Thursday, December 08, 2016

Fifty shades of grey

While others are just sailing the seven seas of booze and visiting places that make my heart (yes, I do have one!) go wild, I am sitting here in the freezing fog and once more pointing my verbal gun at my sorrows … ;)

It has been a shit few days if you allow me some colourful language. For the first time in what has felt like half a century I found my way out to the airport this week. I arrived there in half sunshine, half fog, expecting the latter to clear, given it was hardly lunchtime still. That grey old bastard had other plans though, but being as optimistic as only I can be out there, I was not yet ready to give up. Meeting a few old friends can make waiting time exciting time too.
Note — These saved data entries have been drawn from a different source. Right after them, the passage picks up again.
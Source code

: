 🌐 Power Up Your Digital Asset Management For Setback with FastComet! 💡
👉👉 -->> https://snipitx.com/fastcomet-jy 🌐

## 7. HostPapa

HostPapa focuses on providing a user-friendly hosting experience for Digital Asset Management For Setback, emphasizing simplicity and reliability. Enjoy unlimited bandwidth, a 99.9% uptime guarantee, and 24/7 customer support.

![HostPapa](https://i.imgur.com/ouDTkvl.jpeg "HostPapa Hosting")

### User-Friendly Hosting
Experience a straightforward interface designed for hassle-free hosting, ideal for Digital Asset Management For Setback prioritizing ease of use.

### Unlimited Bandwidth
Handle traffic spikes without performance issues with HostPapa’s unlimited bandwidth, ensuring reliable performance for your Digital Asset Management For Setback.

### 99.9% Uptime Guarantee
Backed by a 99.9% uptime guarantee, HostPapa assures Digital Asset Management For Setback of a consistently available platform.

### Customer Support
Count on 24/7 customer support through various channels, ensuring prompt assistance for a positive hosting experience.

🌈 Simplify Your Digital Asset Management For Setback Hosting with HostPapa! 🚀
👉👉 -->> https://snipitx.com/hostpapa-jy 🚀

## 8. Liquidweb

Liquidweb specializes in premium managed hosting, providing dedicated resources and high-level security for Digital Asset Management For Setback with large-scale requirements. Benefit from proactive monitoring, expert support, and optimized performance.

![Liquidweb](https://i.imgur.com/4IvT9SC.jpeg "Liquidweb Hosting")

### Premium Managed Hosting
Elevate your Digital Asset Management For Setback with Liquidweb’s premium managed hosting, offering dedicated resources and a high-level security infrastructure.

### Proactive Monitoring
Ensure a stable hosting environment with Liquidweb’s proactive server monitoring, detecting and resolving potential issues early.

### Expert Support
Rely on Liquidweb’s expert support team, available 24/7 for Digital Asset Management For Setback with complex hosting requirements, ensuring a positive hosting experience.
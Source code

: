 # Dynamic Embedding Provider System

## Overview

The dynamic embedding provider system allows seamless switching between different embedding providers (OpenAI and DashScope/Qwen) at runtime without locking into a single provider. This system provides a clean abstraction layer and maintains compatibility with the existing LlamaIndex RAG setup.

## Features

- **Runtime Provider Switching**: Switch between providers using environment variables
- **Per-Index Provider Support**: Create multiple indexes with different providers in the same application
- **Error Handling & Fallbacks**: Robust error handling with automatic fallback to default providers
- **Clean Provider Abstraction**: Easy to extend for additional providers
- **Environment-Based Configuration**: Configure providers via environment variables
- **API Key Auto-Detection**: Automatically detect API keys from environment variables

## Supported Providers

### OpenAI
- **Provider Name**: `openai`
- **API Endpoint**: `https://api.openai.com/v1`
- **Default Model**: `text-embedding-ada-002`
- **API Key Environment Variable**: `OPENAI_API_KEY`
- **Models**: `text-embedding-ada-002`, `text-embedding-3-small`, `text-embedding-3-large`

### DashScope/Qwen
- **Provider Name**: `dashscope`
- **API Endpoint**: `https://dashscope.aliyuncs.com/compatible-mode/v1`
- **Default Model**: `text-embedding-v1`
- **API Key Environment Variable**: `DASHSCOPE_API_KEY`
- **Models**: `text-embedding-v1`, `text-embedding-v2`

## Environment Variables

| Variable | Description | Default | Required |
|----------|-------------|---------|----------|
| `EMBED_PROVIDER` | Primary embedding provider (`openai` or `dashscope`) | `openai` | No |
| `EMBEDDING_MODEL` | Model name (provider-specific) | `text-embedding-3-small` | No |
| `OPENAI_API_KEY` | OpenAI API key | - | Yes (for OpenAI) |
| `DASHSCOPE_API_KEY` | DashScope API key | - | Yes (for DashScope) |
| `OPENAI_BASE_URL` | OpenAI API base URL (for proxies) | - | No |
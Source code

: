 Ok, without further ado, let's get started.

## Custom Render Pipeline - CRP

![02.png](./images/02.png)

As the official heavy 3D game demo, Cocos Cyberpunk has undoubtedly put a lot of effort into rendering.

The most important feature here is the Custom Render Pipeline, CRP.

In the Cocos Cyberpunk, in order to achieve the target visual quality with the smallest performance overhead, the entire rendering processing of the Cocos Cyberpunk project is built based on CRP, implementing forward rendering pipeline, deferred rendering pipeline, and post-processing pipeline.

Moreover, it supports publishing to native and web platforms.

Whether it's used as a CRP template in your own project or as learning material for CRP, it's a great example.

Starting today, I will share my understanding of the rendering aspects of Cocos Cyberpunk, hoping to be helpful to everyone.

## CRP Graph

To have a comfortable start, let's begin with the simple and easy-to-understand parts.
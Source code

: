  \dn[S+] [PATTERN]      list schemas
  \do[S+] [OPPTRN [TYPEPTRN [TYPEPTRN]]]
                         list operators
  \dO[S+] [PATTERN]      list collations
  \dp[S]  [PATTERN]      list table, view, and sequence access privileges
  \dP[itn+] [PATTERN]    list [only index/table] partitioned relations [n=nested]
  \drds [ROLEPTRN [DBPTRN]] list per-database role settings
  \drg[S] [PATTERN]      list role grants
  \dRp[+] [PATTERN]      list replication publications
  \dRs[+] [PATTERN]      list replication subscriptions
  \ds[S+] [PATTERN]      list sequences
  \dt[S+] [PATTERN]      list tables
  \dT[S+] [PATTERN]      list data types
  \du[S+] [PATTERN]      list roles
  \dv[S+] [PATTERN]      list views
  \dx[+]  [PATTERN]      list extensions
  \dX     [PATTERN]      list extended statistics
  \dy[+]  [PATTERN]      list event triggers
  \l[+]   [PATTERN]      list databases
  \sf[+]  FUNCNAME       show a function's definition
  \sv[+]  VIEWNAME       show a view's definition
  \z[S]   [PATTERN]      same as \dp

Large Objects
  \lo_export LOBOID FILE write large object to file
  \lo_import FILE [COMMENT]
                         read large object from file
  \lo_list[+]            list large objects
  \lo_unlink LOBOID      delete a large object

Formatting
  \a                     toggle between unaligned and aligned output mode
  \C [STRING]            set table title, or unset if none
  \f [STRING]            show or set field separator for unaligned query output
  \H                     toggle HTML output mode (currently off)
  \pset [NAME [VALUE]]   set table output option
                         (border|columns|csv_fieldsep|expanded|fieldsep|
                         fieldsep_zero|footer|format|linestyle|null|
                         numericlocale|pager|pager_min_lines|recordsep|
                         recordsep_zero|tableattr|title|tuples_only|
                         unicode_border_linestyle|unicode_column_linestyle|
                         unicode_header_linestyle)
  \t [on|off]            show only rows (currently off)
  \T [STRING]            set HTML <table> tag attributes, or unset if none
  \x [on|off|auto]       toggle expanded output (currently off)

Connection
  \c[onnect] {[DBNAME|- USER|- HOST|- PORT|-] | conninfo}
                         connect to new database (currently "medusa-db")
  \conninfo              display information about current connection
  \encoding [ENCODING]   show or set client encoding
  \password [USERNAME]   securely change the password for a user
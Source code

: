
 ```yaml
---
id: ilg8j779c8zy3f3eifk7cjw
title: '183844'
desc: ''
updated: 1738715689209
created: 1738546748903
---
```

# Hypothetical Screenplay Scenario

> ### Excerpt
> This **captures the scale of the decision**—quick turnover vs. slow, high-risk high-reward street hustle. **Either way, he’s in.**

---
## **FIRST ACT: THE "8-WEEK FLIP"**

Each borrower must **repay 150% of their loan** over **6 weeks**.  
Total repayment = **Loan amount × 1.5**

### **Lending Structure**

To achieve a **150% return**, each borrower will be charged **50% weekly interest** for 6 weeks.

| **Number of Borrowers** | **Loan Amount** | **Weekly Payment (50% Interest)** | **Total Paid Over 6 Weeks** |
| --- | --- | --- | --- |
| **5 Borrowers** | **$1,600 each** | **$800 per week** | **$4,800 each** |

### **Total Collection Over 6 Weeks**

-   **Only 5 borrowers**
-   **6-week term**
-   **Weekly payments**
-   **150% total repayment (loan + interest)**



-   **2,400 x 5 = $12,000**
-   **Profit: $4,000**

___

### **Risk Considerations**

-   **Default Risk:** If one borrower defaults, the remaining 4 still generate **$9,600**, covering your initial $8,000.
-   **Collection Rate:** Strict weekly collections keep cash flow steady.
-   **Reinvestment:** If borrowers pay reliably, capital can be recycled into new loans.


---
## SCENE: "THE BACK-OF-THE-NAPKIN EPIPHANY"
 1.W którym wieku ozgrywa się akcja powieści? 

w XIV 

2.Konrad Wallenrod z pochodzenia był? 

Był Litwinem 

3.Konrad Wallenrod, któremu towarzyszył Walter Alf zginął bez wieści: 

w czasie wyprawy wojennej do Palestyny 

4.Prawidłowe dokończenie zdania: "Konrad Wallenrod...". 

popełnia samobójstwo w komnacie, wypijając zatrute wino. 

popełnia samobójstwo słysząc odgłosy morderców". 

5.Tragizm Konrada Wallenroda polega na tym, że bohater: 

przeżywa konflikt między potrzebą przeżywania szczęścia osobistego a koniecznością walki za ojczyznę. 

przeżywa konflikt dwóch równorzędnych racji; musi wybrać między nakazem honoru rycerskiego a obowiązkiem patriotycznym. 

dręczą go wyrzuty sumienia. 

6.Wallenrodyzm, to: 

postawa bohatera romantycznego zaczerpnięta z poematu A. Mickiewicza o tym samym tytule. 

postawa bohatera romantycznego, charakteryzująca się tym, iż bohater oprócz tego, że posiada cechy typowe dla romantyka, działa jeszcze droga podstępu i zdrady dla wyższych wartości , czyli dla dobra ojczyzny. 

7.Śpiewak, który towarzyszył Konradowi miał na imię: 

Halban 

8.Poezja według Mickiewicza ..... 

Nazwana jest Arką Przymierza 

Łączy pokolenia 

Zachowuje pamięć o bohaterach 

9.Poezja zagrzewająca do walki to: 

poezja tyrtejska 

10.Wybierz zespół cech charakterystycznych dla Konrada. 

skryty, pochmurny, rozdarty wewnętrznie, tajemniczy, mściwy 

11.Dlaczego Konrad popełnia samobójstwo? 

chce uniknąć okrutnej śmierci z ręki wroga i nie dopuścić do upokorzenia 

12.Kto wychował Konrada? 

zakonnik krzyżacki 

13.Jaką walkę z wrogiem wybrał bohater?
That time became longer and longer and to be frankly honest, my friends were about everything I could see. Hats off to those flight crews who made it down in one piece and hats off to those who made the right decision not to force things when maybe they could have and caused trouble in doing so. Flying must have been a nightmare that day and so was taking pictures.

F-GLZR, Air France, A340-300

On the way back I met another old friend of mine and we had a chat over a coffee about what we had just seen - or more essentially, about what we could hardly see in the mist out there. If you have any doubts about that grey rectangle above, this was as bad as things got and let me tell you, it was not only dull, it was windy, moist and freezing!

The next day things did not get better. In fact, they got dramatically worse. This time the talk about courageous flying with hardly any visibility was not the talk of disappointed planespotters, this time death had struck. Over dinner I found out about a homebased Piper PA-34 aircraft that as it would turn out to be crash-landed within the airport boundaries. They say pilots don't die, they just fly away and don't come back. But what exactly can you say if he actually comes back but does not make it from the airport fence to the terminal?

HB-LSD, Piper PA-34, crashed at BSL, 7 Dec 2016

I spent considerable time trying to gather information to have some basic imagination about events. Said information includes straightforward things as maps, weather, radar tracks, but also tougher stuff such as an airband radio transcript from right when the accident happened. To the trained ear, airband radio is nothing special unless there are non-standard proceedings or for those who like it, particular language accents. This time I was listening to a record knowing that one of the voices would suddenly drop out for all the bad reasons. I have listened to the same record again since, but the first go was a really tough one.

Crashes do happen and I do not have any illusions about that whatsoever. It is the particular context that made me slow down just a bit now in this case. Having been just a few hundred metres from the crash site not only the day before, but on so many other occasions, some wild thoughts came across me. What if this had happened on a sunny Sunday afternoon with so and so many people watching live? These are a kind of thoughts that comes up naturally, but should still not lead to knee-jerk reactions. I can definitely assure you that I will be back at the Belvédère, even if there is proof now that the sky may fall down on you.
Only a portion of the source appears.